Drei Jahre in Irland

      Reisebericht

 

 

   

Von Monkstown bis Killiney brauchte der Zug nur ungefähr sieben Minuten in südlicher Richtung. An diesem Tag entstanden ein paar Engpässe, weil es wegen des St.-Patrick"s-Festes zu Verzögerungen kam. Es waren einfach zu viele Leute, die in die Stadt fahren wollten, und das Ein- und Aussteigen der Massen hielt den ganzen Verkehr auf. Man hatte sogar noch Extrazüge eingesetzt, aber das war noch nicht genug. Es wunderte mich gar, dass nicht einige auf dem Dach mitfuhren.

Nachdem der Zug Dun Laoghaire passiert hatte, in dem es auch einen kleinen Hafen gab mit prächtigen Jachten und malerischen Segelbooten, verschwand das Meer erst einmal für eine Weile und der Zug fuhr durch weniger interessante Wohngebiete und entlang langweiliger Steinmauern. Doch es dauerte nicht lange und da näherte ich mich Dalkey, und unmittelbar nach der Dalkeyschen Bahnstation, da fuhr der Zug in einen Tunnel, und als er diesen passierte, dann eröffnete sich mir vollkommen unvermittelt einer der schönsten Ausblicke des ganzen Landes. Die Bucht von Killiney.

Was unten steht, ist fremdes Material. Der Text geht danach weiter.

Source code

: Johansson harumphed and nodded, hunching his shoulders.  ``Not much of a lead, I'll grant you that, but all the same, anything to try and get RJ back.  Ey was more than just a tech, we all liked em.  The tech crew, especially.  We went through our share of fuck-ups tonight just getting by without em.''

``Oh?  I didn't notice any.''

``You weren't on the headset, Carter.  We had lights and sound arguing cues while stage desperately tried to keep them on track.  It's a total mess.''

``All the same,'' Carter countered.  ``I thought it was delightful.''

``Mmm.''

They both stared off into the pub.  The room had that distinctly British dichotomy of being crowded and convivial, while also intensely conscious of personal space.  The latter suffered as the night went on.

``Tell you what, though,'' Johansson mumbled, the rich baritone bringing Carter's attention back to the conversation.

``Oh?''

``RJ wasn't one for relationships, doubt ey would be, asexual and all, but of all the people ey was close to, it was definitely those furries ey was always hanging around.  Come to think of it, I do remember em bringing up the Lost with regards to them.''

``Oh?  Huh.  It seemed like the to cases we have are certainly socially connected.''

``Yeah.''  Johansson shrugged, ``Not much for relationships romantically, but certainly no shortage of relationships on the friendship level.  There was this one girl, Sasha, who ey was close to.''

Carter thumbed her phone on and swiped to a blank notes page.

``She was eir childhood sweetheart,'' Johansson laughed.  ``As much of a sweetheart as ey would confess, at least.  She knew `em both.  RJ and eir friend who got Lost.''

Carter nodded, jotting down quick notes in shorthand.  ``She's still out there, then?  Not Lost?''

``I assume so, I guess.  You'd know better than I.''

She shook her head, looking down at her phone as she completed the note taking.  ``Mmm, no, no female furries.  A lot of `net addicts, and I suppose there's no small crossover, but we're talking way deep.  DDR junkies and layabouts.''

Man hat die Bucht von Killiney schon oft mit dem Golf von Neapel verglichen. Ich vergleiche nicht gerne, weil ich finde, dass beides seine individuellen Reize aufzuweisen hat. Doch ist da etwas unumstritten Besonderes an Killiney, etwas Rätselhaftes, das ich nicht in Worte zu kleiden vermag. Außerdem glaube ich ernsthaft, dass die Faszination, die einem beim Anblick der Bucht von Killiney befällt, nicht unbedingt nur auf seine Schönheit zurückzuführen ist.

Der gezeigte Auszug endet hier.